- Born: August 2, 1902 Sheridan, Oregon, US
- Died: September 5, 1968 (aged 66) San Francisco, California, US
- Resting place: Masonic Cemetery Albany, Oregon
- Occupation: Newspaper publisher
- Spouses: ; Beatrice Walton ​ ​(m. 1931⁠–⁠1947)​ ; Evelyn Zingelman Schwabe ​ ​(m. 1948⁠–⁠1949)​ ; Elizabeth Worthington ​ ​(m. 1950⁠–⁠1959)​
- Children: 3

= Sheldon F. Sackett =

American businessman and journalist

Sheldon F. Sackett (August 2, 1902 – September 5, 1968) was an American businessman, journalist and newspaper publisher. Sackett owned several media properties in Oregon and California, including The World in Coos Bay, KVAN in Portland, and KROW in Oakland. He was responsible for renaming The Coos Bay Times to The World in the 1960s.

==Personal life==
Sackett married Beatrice Walton in Salem in December 1931; they had two children, Marcia and John. Sackett and Walton moved to Coos Bay in 1936 to run The Coos Bay Times. Walton died of cancer in May 1947.

Sackett married Evelyn Schwabe (née Zingelman) on August 2, 1948, at the Swedenborgian Church in San Francisco. The marriage lasted less than a year.

Sackett married Elizabeth Worthington on January 30, 1950, in Piedmont, California. Worthington later sued for divorce, citing Sackett's "extreme cruelty." In the divorce, Worthington sought custody of an 8-year-old son and a portion of Sackett's estimated $3.6 million in properties. She also requested an order to prevent Sackett from selling any more of his properties.

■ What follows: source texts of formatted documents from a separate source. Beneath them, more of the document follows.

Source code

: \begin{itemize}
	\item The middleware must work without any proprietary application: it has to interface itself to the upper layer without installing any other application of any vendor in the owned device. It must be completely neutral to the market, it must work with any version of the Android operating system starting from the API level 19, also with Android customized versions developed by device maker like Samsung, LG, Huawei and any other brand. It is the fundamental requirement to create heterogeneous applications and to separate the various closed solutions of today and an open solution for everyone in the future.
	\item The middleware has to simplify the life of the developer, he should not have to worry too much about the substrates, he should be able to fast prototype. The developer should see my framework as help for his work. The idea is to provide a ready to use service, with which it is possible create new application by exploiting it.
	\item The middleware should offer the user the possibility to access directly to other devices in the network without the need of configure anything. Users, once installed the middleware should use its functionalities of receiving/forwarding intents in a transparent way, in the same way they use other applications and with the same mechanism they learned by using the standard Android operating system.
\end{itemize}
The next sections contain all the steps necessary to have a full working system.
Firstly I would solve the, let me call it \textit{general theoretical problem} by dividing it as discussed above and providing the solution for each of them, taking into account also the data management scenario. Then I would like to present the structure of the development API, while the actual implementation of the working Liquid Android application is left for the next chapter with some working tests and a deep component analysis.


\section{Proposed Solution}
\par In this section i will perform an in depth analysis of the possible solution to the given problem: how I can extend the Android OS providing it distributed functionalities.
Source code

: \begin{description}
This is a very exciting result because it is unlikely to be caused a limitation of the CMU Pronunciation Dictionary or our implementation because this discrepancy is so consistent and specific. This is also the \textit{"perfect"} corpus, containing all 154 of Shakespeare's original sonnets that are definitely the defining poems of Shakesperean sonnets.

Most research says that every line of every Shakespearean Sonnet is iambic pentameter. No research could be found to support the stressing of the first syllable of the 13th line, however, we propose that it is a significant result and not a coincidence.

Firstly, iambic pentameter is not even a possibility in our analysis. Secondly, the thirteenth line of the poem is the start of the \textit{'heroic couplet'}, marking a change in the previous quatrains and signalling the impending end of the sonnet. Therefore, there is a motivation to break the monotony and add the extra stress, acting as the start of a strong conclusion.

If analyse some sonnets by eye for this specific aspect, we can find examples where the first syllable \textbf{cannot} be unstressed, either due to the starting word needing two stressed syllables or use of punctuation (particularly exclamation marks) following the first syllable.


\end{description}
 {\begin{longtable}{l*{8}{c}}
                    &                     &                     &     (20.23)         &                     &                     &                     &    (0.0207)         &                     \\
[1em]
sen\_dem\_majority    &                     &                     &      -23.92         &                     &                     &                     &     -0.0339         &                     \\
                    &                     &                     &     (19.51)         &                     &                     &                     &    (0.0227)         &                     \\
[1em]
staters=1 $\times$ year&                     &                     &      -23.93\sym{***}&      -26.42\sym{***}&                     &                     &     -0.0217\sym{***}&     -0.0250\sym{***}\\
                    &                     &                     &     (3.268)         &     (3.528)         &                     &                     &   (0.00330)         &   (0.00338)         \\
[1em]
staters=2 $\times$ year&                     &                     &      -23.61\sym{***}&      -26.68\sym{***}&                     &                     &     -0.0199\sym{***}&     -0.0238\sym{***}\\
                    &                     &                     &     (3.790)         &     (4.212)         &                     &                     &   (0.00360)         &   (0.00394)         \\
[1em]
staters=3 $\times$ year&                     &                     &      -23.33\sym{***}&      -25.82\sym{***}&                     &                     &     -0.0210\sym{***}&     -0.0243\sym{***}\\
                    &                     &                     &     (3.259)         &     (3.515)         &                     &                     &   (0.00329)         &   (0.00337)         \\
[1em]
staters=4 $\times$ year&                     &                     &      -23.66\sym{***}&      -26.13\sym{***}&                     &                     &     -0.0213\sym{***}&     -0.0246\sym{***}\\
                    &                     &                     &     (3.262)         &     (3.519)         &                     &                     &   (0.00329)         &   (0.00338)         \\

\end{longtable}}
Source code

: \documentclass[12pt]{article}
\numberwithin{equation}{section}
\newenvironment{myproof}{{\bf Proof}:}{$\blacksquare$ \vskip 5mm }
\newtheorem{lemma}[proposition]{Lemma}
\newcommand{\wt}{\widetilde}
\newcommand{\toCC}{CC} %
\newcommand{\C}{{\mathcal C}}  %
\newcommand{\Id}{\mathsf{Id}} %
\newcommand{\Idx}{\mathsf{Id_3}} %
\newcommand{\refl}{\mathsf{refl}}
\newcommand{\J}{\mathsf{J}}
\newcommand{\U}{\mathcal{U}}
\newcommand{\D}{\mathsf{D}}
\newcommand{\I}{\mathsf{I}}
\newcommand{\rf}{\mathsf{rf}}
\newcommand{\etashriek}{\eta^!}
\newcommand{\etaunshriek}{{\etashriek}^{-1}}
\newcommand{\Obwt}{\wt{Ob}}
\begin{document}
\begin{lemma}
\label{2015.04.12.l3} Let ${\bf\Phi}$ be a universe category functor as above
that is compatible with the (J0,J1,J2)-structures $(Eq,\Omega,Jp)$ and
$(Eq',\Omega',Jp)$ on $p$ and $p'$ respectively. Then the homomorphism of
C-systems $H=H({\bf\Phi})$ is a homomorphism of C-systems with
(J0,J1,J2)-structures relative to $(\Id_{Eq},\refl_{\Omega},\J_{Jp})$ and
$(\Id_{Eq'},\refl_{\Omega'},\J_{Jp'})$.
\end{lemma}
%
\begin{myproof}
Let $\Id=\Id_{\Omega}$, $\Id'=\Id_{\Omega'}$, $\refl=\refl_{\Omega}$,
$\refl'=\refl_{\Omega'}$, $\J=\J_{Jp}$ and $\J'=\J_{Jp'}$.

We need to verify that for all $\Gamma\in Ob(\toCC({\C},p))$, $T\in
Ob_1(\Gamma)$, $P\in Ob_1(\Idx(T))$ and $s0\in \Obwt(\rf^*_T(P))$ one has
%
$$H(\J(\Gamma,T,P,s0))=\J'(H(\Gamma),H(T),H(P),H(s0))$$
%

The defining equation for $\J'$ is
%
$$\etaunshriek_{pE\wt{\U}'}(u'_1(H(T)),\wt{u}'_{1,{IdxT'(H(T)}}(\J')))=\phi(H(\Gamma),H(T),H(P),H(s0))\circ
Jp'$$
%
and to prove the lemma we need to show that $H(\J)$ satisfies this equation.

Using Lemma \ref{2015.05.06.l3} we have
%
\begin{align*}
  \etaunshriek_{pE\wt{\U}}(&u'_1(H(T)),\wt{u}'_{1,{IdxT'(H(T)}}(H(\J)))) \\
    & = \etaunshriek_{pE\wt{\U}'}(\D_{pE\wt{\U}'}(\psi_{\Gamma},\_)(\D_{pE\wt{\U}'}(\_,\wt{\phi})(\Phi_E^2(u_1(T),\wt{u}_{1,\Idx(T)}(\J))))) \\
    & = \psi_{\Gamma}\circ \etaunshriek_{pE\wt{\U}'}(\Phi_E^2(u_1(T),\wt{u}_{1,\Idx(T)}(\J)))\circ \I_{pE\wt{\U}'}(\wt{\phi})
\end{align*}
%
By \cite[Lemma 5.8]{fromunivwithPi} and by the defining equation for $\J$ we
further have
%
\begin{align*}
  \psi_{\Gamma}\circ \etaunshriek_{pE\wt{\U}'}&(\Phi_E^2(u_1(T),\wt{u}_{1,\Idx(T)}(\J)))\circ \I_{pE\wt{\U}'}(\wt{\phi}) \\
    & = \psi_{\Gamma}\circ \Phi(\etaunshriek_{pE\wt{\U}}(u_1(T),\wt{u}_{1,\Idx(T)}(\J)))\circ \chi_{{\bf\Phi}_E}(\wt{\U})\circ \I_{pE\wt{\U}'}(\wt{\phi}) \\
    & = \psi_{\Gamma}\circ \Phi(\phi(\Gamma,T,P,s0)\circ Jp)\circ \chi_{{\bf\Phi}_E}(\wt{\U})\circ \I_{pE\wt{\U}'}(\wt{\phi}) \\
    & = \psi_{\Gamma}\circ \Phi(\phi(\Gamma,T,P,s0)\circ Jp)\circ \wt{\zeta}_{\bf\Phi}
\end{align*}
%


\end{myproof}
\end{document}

Sacket died September 5, 1968, in San Francisco and is buried at the Albany Masonic Cemetery in Albany, Oregon.

==Business==
In 1928, Sackett and Earl F. Brownlee bought the Salem Statesman Journal. Sackett was managing editor of the paper. Later, he was publisher of The World and continued buying and selling media properties. In December 1944, Sackett was publisher of the Oakland, California-based Olympic Press. That same year, he purchased KROW for $250,000.

In 1947, Sackett bought The Sun in Vancouver, Washington, The Seattle Star, a weekly Portland newspaper, and a million dollar printing plant in Portland. Sackett ran out of money a few months later and subsequently sold the Portland and Seattle papers.

Sackett tried to buy the Los Angeles Daily News for $1,525,000 in 1954 but allegedly could not come up with the money.

In 1959, Sackett reportedly sold KVAN and KROW to Star Broadcasting, Inc. and Don W. Burden of Omaha, Nebraska for $1.9 million.